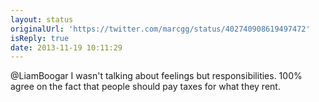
 ```yaml
---
layout: status
originalUrl: 'https://twitter.com/marcgg/status/402740908619497472'
isReply: true
date: 2013-11-19 10:11:29
---
```


@LiamBoogar I wasn't talking about feelings but responsibilities. 100% agree on the fact that people should pay taxes for what they rent.

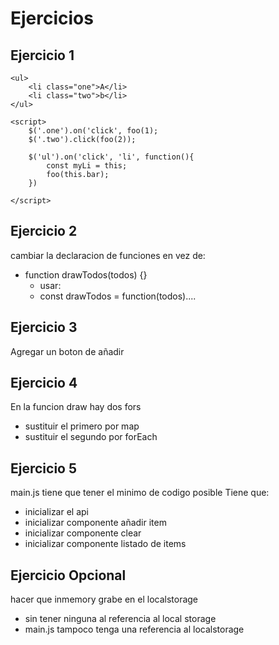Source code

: # Ejercicios

## Ejercicio 1
```
<ul>
    <li class="one">A</li>
    <li class="two">b</li>
</ul>

<script>
    $('.one').on('click', foo(1);
    $('.two').click(foo(2));

    $('ul').on('click', 'li', function(){
        const myLi = this;
        foo(this.bar);
    })

</script>
```



## Ejercicio 2
cambiar la declaracion de funciones en vez de:
* function drawTodos(todos) {}
    * usar:
    * const drawTodos = function(todos)....



## Ejercicio 3
Agregar un boton de añadir



## Ejercicio 4
En la funcion draw hay dos fors
* sustituir el primero por map
* sustituir el segundo por forEach



## Ejercicio 5
main.js tiene que tener el minimo de codigo posible
Tiene que:
* inicializar el api
* inicializar componente añadir item
* inicializar componente clear
* inicializar componente listado de items



## Ejercicio Opcional
hacer que inmemory grabe en el localstorage

* sin tener ninguna al referencia al local storage
* main.js tampoco tenga una referencia al localstorage
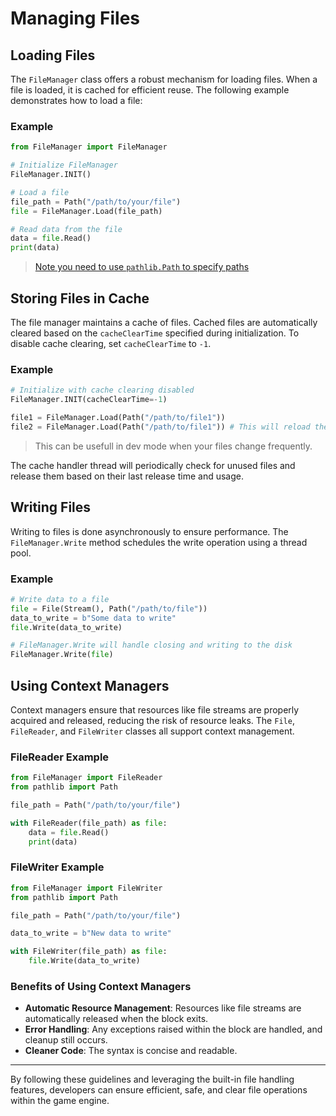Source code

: # Managing Files

## Loading Files

The `FileManager` class offers a robust mechanism for loading files. When a file is loaded, it is cached for efficient reuse. The following example demonstrates how to load a file:

### Example

```python
from FileManager import FileManager

# Initialize FileManager
FileManager.INIT()

# Load a file
file_path = Path("/path/to/your/file")
file = FileManager.Load(file_path)

# Read data from the file
data = file.Read()
print(data)
```

> [Note you need to use `pathlib.Path` to specify paths](../appendix/paths.md)

## Storing Files in Cache

The file manager maintains a cache of files. Cached files are automatically cleared based on the `cacheClearTime` specified during initialization. To disable cache clearing, set `cacheClearTime` to `-1`.

### Example

```python
# Initialize with cache clearing disabled
FileManager.INIT(cacheClearTime=-1)

file1 = FileManager.Load(Path("/path/to/file1"))
file2 = FileManager.Load(Path("/path/to/file1")) # This will reload the file
```

> This can be usefull in dev mode when your files change frequently.

The cache handler thread will periodically check for unused files and release them based on their last release time and usage.

## Writing Files

Writing to files is done asynchronously to ensure performance. The `FileManager.Write` method schedules the write operation using a thread pool.

### Example

```python
# Write data to a file
file = File(Stream(), Path("/path/to/file"))
data_to_write = b"Some data to write"
file.Write(data_to_write)

# FileManager.Write will handle closing and writing to the disk
FileManager.Write(file)
```

## Using Context Managers

Context managers ensure that resources like file streams are properly acquired and released, reducing the risk of resource leaks. The `File`, `FileReader`, and `FileWriter` classes all support context management.

### FileReader Example

```python
from FileManager import FileReader
from pathlib import Path

file_path = Path("/path/to/your/file")

with FileReader(file_path) as file:
    data = file.Read()
    print(data)
```

### FileWriter Example

```python
from FileManager import FileWriter
from pathlib import Path

file_path = Path("/path/to/your/file")

data_to_write = b"New data to write"

with FileWriter(file_path) as file:
    file.Write(data_to_write)
```

### Benefits of Using Context Managers

- **Automatic Resource Management**: Resources like file streams are automatically released when the block exits.
- **Error Handling**: Any exceptions raised within the block are handled, and cleanup still occurs.
- **Cleaner Code**: The syntax is concise and readable.

---

By following these guidelines and leveraging the built-in file handling features, developers can ensure efficient, safe, and clear file operations within the game engine.
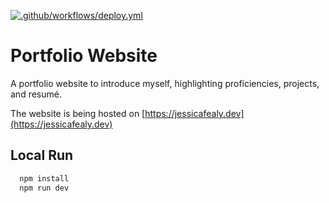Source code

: [![.github/workflows/deploy.yml](https://github.com/JeCFe/jecfe.github.io/actions/workflows/deploy.yml/badge.svg)](https://github.com/JeCFe/jecfe.github.io/actions/workflows/deploy.yml)
# Portfolio Website

A portfolio website to introduce myself, highlighting proficiencies, projects, and resumé.

The website is being hosted on [https://jessicafealy.dev](https://jessicafealy.dev)

## Local Run
```bash
  npm install
  npm run dev
```
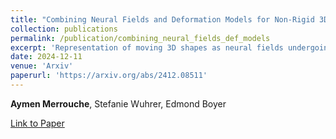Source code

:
 ```yaml
---
title: "Combining Neural Fields and Deformation Models for Non-Rigid 3D Motion Reconstruction from Partial Data"
collection: publications
permalink: /publication/combining_neural_fields_def_models
excerpt: 'Representation of moving 3D shapes as neural fields undergoing a near-isomteric surface deformation by borrowing from mesh deformation modeling.'
date: 2024-12-11
venue: 'Arxiv'
paperurl: 'https://arxiv.org/abs/2412.08511'
---
```

**Aymen Merrouche**, Stefanie Wuhrer, Edmond Boyer

[Link to Paper](https://arxiv.org/abs/2412.08511)

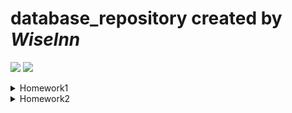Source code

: # database_repository created by <I>Wiselnn</I>
<span><img src="https://img.shields.io/badge/-SCU-red?logo=github"></span>
<span><img src="https://img.shields.io/badge/Database-Sqlite-blue?logo=sqlite"><span>
<details>
<summary>Homework1</summary>
<h2>Homework1</h2>

```sql
--Q1 Get all unique ShipNames from the Order table that contain a hyphen '-'.
--Details: In addition, get all the characters preceding the (first) hyphen. Return ship 
--names alphabetically. Your first row should look like Bottom-Dollar Markets|Bottom

SELECT DISTINCT ShipName || '|' || substr(ShipName, 1, instr(ShipName, '-')-1)
AS Q1_ANSWER
FROM 'Order'
WHERE ShipName LIKE '%-%'
ORDER BY ShipName;
```

Result:
![Q1_img](./homework1/q1.png "Q1_result")

```sql
--Q2 Indicate if an order's ShipCountry is in North America. For our purposes, this 
--is 'USA', 'Mexico', 'Canada'
--Details: You should print the Order Id, ShipCountry, and another column that is 
--either 'NorthAmerica' or 'OtherPlace' depending on the Ship Country.
--Order by the primary key (Id) ascending and return 20 rows starting from Order 
--Id 15445 Your output should look 
--like 15445|France|OtherPlace or 15454|Canada|NorthAmerica

SELECT Id || '|' || ShipCountry || '|' || (case WHEN ShipCountry IN ('USA','Mexico','Canada') THEN "NorthAmerica" ELSE "OtherPlace" END)
AS Q2_ANSWER
FROM "Order"
WHERE Id>=15445
LIMIT 20;
```

Result:
![Q2_img](./homework1/q2.png "Q2_result")

```sql
--Q3 For each Shipper, find the percentage of orders which are late.
--Details: An order is considered late if ShippedDate > RequiredDate. Print the 
--following format, order by descending precentage, rounded to the nearest 
--hundredths, like United Package|23.44

SELECT ComPanyName || '|' || printf("%.2f",COUNT(CASE WHEN ShippedDate>RequiredDate THEN 1 ELSE null END) * 100 / ROUND(COUNT('Order'.Id)))
AS Q3_ANSWER
FROM 'Order', Shipper
WHERE 'Order'.ShipVia = Shipper.Id
GROUP BY Shipper.Id
ORDER BY COUNT(CASE WHEN ShippedDate>RequiredDate THEN 1 ELSE null END) * 100 / ROUND(COUNT('Order'.Id)) DESC;
```

Result:
![Q3_img](./homework1/q3.png "Q3_result")

```sql
--Q4 Compute some statistics about categories of products
--Details: Get the number of products, average unit price (rounded to 2 decimal 
--places), minimum unit price, maximum unit price, and total units on order for 
--categories containing greater than 10 products.
--Order by Category Id. Your output should look like Beverages|12|37.98|4.5|263.5|60

SELECT CategoryName ||'|'||COUNT(CategoryName)||'|'||ROUND(AVG(UnitPrice), 2)||'|'||MIN(UnitPrice)||'|'||MAX(UnitPrice)||'|'||SUM(UnitsOnOrder)
AS Q4_ANSWER
FROM Product, Category
WHERE Product.CategoryId=Category.Id
GROUP BY Category.Id
HAVING COUNT(*) > 10
ORDER BY Category.Id;
```

Result:
![Q4_img](./homework1/q4.png "Q4_result")

```sql
--Q5 [10 POINTS] (Q5_DISCONTINUED):
--For each of the 8 discontinued products in the database, which customer made the 
--first ever order for the product? Output the 
--customer's CompanyName and ContactName
--Details: Print the following format, order by ProductName alphabetically: Alice
--Mutton|Consolidated Holdings|Elizabeth Brown

SELECT ProductName||"|"||CompanyName||"|"||ContactName
AS Q5_ANSWER
FROM (SELECT * FROM "Order"
      LEFT OUTER JOIN OrderDetail ON "Order".Id=OrderId
      LEFT OUTER JOIN Customer ON CustomerId=Customer.Id
      LEFT OUTER JOIN Product ON ProductId=Product.Id
      WHERE Discontinued = 1
      ORDER BY orderDate)
GROUP BY ProductId
ORDER BY ProductName;
```

Result:
![Q5_img](./homework1/q5.png "Q5_result")

```sql
--Q6 [10 POINTS] (Q6_ORDER_LAGS):
--For the first 10 orders by CutomerId BLONP: get the Order's Id, OrderDate, 
--previous OrderDate, and difference between the previous and current. Return 
--results ordered by OrderDate (ascending)
--Details: The "previous" OrderDate for the first order should default to itself (lag 
--time = 0). Use the julianday() function for date arithmetic (example).
--Use lag(expr, offset, default) for grabbing previous dates.
--Please round the lag time to the nearest hundredth, formatted like 17361|2012-09-
--19 12:13:21|2012-09-18 22:37:15|0.57\

SELECT Id||"|"||OrderDate||"|"||(LAG(OrderDate,1, OrderDate) OVER(ORDER BY OrderDate))||"|"||
ROUND(julianday(OrderDate)-julianday(LAG(OrderDate,1, OrderDate) OVER(ORDER BY OrderDate)),2)
AS Q6_ANSWER
FROM 'Order'
WHERE CustomerId="BLONP"
ORDER BY OrderDate
LIMIT 10;
```

Result:
![Q6_img](./homework1/q6.png "Q6_result")

```sql
--Q7 [15 POINTS] (Q7_TOTAL_COST_QUARTILES):
--For each Customer, get the CompanyName, CustomerId, and "total expenditures". 
--Output the bottom quartile of Customers, as measured by total expenditures.
--Details: Calculate expenditure using UnitPrice and Quantity (ignore Discount). 
--Compute the quartiles for each company's total expenditures using NTILE. The 
--bottom quartile is the 1st quartile, order them by increasing expenditure.
--Make sure your output is formatted as follows (round expenditure to nearest 
--hundredths): Bon app|BONAP|4485708.49
--Note: There are orders for CustomerIds that don't appear in the Customer table. 
--You should still consider these "Customers" and output them. If 
--the CompanyName is missing, override the NULL to 'MISSING_NAME' using IFNULL.

SELECT CompanyName || '|' || CustomerId || '|' || ROUND(total, 2)
AS Q7_ANSWER
FROM (SELECT IFNULL(CompanyName, "MISSING_NAME") AS CompanyName, CustomerId, total, NTILE(4) OVER(ORDER BY CAST(total AS float)) AS quartile
    FROM
    (
        (SELECT 'Order'.CustomerId, SUM(UnitPrice*Quantity) AS total
            FROM 'Order'
            LEFT OUTER JOIN OrderDetail ON 'Order'.Id=OrderDetail.OrderId
            GROUP BY 'Order'.CustomerId)
        LEFT OUTER JOIN Customer ON CustomerId=Customer.Id
    )
)
WHERE quartile=1
ORDER BY CAST(total AS float);
```

Result:
![Q7_img1](./homework1/q7-1.png "Q7_result1")
![Q7_img2](./homework1/q7-2.png "Q7_result2")
```sql
--Q8 [15 POINTS] (Q8_YOUNGBLOOD):
--Find the youngest employee serving each Region. If a Region is not served by an 
--employee, ignore it.
--Details: Print the Region Description, First Name, Last Name, and Birth Date. 
--Order by Region Id.
--Your first row should look like Eastern|Steven|Buchanan|1987-03-04

SELECT RegionDescription||'|'||FirstName||'|'||LastName||'|'||BirthDate
AS Q8_ANSWER
FROM
(SELECT *
    FROM Employee
    LEFT OUTER JOIN EmployeeTerritory ON EmployeeId=Employee.Id
    LEFT OUTER JOIN Territory ON TerritoryId=Territory.Id
    LEFT OUTER JOIN Region ON RegionId=Region.Id
    ORDER BY BirthDate DESC)
GROUP BY RegionId
ORDER BY RegionId;
```

Result:
![Q8_img](./homework1/q8.png "Q8_result")

```sql
--Q9 [15 POINTS] (Q9_CHRISTMAS):
--Concatenate the ProductNames ordered by the Company 'Queen
--Cozinha' on 2014-12-25.
--Details: Order the products by Id (ascending). Print a single string
--containing all the dup names separated by commas like Mishi Kobe
--Niku, NuNuCa Nuß-Nougat-Creme...
--Hint: You might find Recursive CTEs useful.

SELECT GROUP_CONCAT(ProductName,", ") AS Q9_ANWSER
FROM 'Order'
         LEFT OUTER JOIN OrderDetail ON "Order".Id = OrderDetail.OrderId
         LEFT OUTER JOIN Product ON OrderDetail.ProductId = Product.Id
         LEFT OUTER JOIN Customer ON "Order".CustomerId = Customer.Id
WHERE Customer.CompanyName = 'Queen Cozinha' AND 'Order'.OrderDate LIKE '2014-12-25 __:__:__';
```

Result:
![Q9_img](./homework1/q9.png "Q9_result")
</details>

<details>
<summary>Homework2</summary>

## Homework2

### extendible_hash_test passed

![extendible_hash_test_passed_img](project1/result_images/extendible_hash_test.png "extendible_hash_test_passed")

### lru_replacer_test passed

![lru_replacer_test_img](project1/result_images/lru_test_result.png "lru_replacer_test_passed")

### buffer_pool_manager_test passed

![buffer_pool_manager_test_img](project1/result_images/buffer_pool_manager_test.png "buffer_pool_manager_test_passed")
</details>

..............................

Search term "orders": return each line of the data that contains it.

--Q3 For each Shipper, find the percentage of orders which are late.
--For the first 10 orders by CutomerId BLONP: get the Order's Id, OrderDate, 
--Note: There are orders for CustomerIds that don't appear in the Customer table. 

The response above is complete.